Unterschiede Vererben vs Verschenken 

Der Hauptunterschied zwischen Vererben und Verschenken liegt im Anlass und der zeitlichen Dimension der Vermögensübertragung. Vererben tritt automatisch ein, wenn eine Person stirbt. In diesem Fall wird das bestehende Vermögen des Verstorbenen an die Erben übertragen. Falls der Verstorbene kein Testament hinterlassen hat, kommt die gesetzliche Erbfolge zur Anwendung, bei der das Vermögen an die nächsten Verwandten aufgeteilt wird. Bis zum Todesfall kann der Erblasser sein Vermögen weiterhin uneingeschränkt nutzen. 

Verschenken hingegen ist eine bewusste Handlung, die zu einem selbst gewählten Zeitpunkt erfolgt. Dabei handelt es sich nicht um kleinere Geschenke, wie sie beispielsweise zu Geburtstagen oder Weihnachten üblich sind, sondern um größere Vermögensübertragungen, oft in Form von Immobilien. Der Schenkende entscheidet eigenständig, wann und wie das Vermögen übertragen wird. Dies kann verschiedene Gründe haben, wie etwa die vorzeitige Unterstützung von Angehörigen oder die strategische Planung der Vermögensverteilung zur Minimierung von Steuerlasten. 

Höhere Summen verschenken 

Wie bereits angesprochen, bezieht sich das Verschenken aus rechtlicher und steuerlicher Perspektive auf sehr hohe Beträge. Hier kommen umfangreiche Freibeträge zum Tragen, die mit alltäglichen Geschenken meist nicht ausgeschöpft werden. So beträgt der Freibetrag für Kinder beispielsweise 400.000 Euro. Das bedeutet, dass Eltern ihren Kindern Vermögenswerte bis zu dieser Summe schenken können, ohne dass dafür Schenkungssteuer anfällt. 

Besondere Aufmerksamkeit ist jedoch bei größeren Geschenken an entferntere Verwandte oder nicht verwandte Personen geboten. Beispielsweise gelten für Patenkinder oder andere entfernte Verwandte meist geringere Freibeträge. Diese Freibeträge sind zwar immer noch großzügig, reichen jedoch in der Regel nicht für sehr große Vermögensübertragungen aus, ohne dass Schenkungssteuer fällig wird. 

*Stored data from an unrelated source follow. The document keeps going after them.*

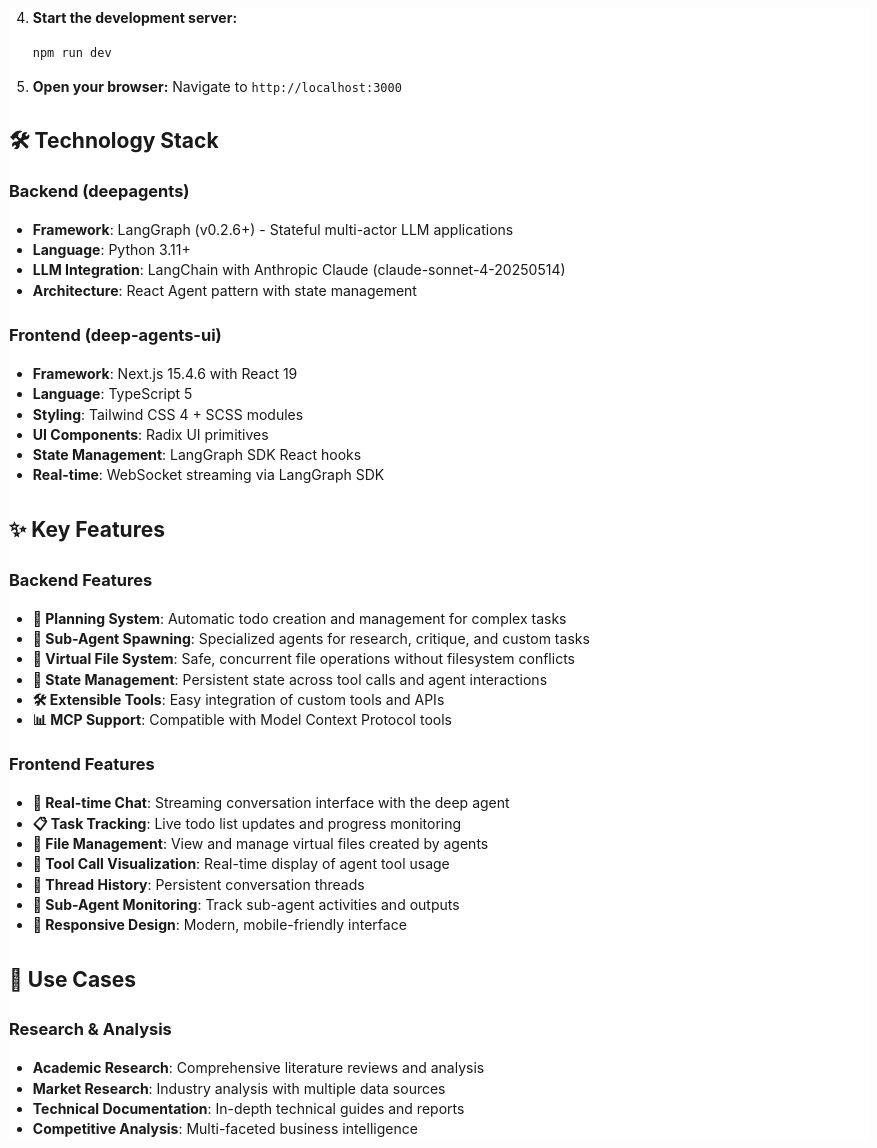 4. **Start the development server:**
   ```bash
   npm run dev
   ```

5. **Open your browser:**
   Navigate to `http://localhost:3000`

## 🛠️ Technology Stack

### Backend (deepagents)
- **Framework**: LangGraph (v0.2.6+) - Stateful multi-actor LLM applications
- **Language**: Python 3.11+
- **LLM Integration**: LangChain with Anthropic Claude (claude-sonnet-4-20250514)
- **Architecture**: React Agent pattern with state management

### Frontend (deep-agents-ui)
- **Framework**: Next.js 15.4.6 with React 19
- **Language**: TypeScript 5
- **Styling**: Tailwind CSS 4 + SCSS modules
- **UI Components**: Radix UI primitives
- **State Management**: LangGraph SDK React hooks
- **Real-time**: WebSocket streaming via LangGraph SDK

## ✨ Key Features

### Backend Features
- **🎯 Planning System**: Automatic todo creation and management for complex tasks
- **🤖 Sub-Agent Spawning**: Specialized agents for research, critique, and custom tasks
- **📁 Virtual File System**: Safe, concurrent file operations without filesystem conflicts
- **🔄 State Management**: Persistent state across tool calls and agent interactions
- **🛠️ Extensible Tools**: Easy integration of custom tools and APIs
- **📊 MCP Support**: Compatible with Model Context Protocol tools

### Frontend Features
- **💬 Real-time Chat**: Streaming conversation interface with the deep agent
- **📋 Task Tracking**: Live todo list updates and progress monitoring
- **📄 File Management**: View and manage virtual files created by agents
- **🔧 Tool Call Visualization**: Real-time display of agent tool usage
- **🧵 Thread History**: Persistent conversation threads
- **👥 Sub-Agent Monitoring**: Track sub-agent activities and outputs
- **📱 Responsive Design**: Modern, mobile-friendly interface

## 🎯 Use Cases

### Research & Analysis
- **Academic Research**: Comprehensive literature reviews and analysis
- **Market Research**: Industry analysis with multiple data sources
- **Technical Documentation**: In-depth technical guides and reports
- **Competitive Analysis**: Multi-faceted business intelligence
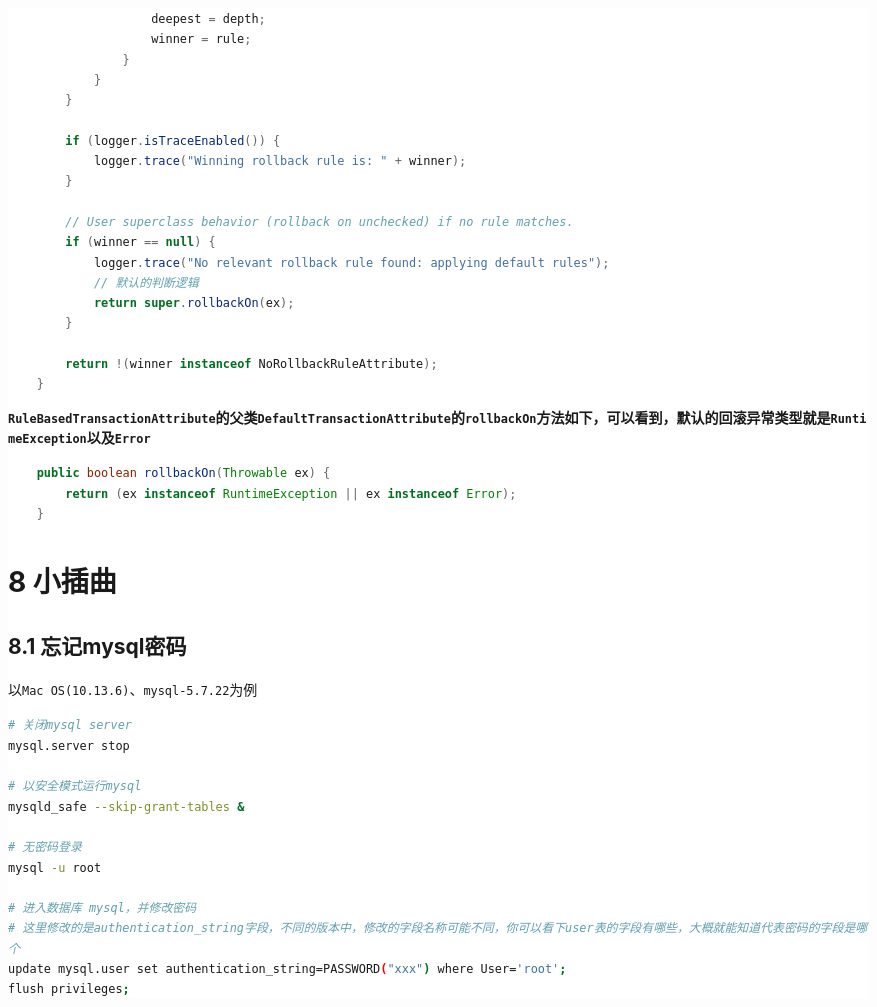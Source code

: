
 ```Java
                    deepest = depth;
                    winner = rule;
                }
            }
        }

        if (logger.isTraceEnabled()) {
            logger.trace("Winning rollback rule is: " + winner);
        }

        // User superclass behavior (rollback on unchecked) if no rule matches.
        if (winner == null) {
            logger.trace("No relevant rollback rule found: applying default rules");
            // 默认的判断逻辑
            return super.rollbackOn(ex);
        }

        return !(winner instanceof NoRollbackRuleAttribute);
    }
```

__`RuleBasedTransactionAttribute`的父类`DefaultTransactionAttribute`的`rollbackOn`方法如下，可以看到，默认的回滚异常类型就是`RuntimeException`以及`Error`__

```Java
    public boolean rollbackOn(Throwable ex) {
        return (ex instanceof RuntimeException || ex instanceof Error);
    }
```

# 8 小插曲

## 8.1 忘记mysql密码

以`Mac OS(10.13.6)`、`mysql-5.7.22`为例

```sh
# 关闭mysql server
mysql.server stop

# 以安全模式运行mysql
mysqld_safe --skip-grant-tables &

# 无密码登录
mysql -u root

# 进入数据库 mysql，并修改密码
# 这里修改的是authentication_string字段，不同的版本中，修改的字段名称可能不同，你可以看下user表的字段有哪些，大概就能知道代表密码的字段是哪个
update mysql.user set authentication_string=PASSWORD("xxx") where User='root';
flush privileges;
```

Bei der Planung solcher Schenkungen ist es daher ratsam, die geltenden Freibeträge und steuerlichen Regelungen genau zu kennen, um unerwartete Steuerlasten zu vermeiden und die Vermögensübertragung optimal zu gestalten. 

Die Rolle des Notars beim Vererben und Verschenken 

Für eine Schenkung ist in der Regel kein Notar notwendig, außer wenn es um die Übertragung von Immobilien geht. In solchen Fällen ist ein Notar erforderlich, da die Eintragung im Grundbuch vorgenommen werden muss. Der Notar stellt sicher, dass die Schenkung rechtlich einwandfrei abgewickelt wird und die notwendigen Formalitäten korrekt eingehalten werden. 

Beim Vererben hingegen ist die Hinzuziehung eines Notars nicht zwingend erforderlich. Ein handschriftliches Testament ist ebenfalls gültig. Dennoch kann die Zusammenarbeit mit einem Notar sehr sinnvoll sein. Ein Notar kann helfen, das Testament rechtssicher zu formulieren, um so Streitigkeiten im Erbfall zu vermeiden. Eine klare und präzise Formulierung ist entscheidend, um die Wünsche des Erblassers eindeutig festzuhalten und Missverständnisse zu verhindern. 

Zusätzlich bietet der Notar den Vorteil, das Testament nach der Unterzeichnung beim Amtsgericht zur sicheren Verwahrung zu hinterlegen. Dies schützt das Dokument vor möglichen Manipulationen oder Verlust und gewährleistet, dass es im Todesfall des Erblassers auffindbar und rechtsgültig ist. Auf diese Weise kann der Notar eine wichtige Rolle dabei spielen, den letzten Willen des Erblassers zu bewahren und eine reibungslose Nachlassregelung zu ermöglichen. 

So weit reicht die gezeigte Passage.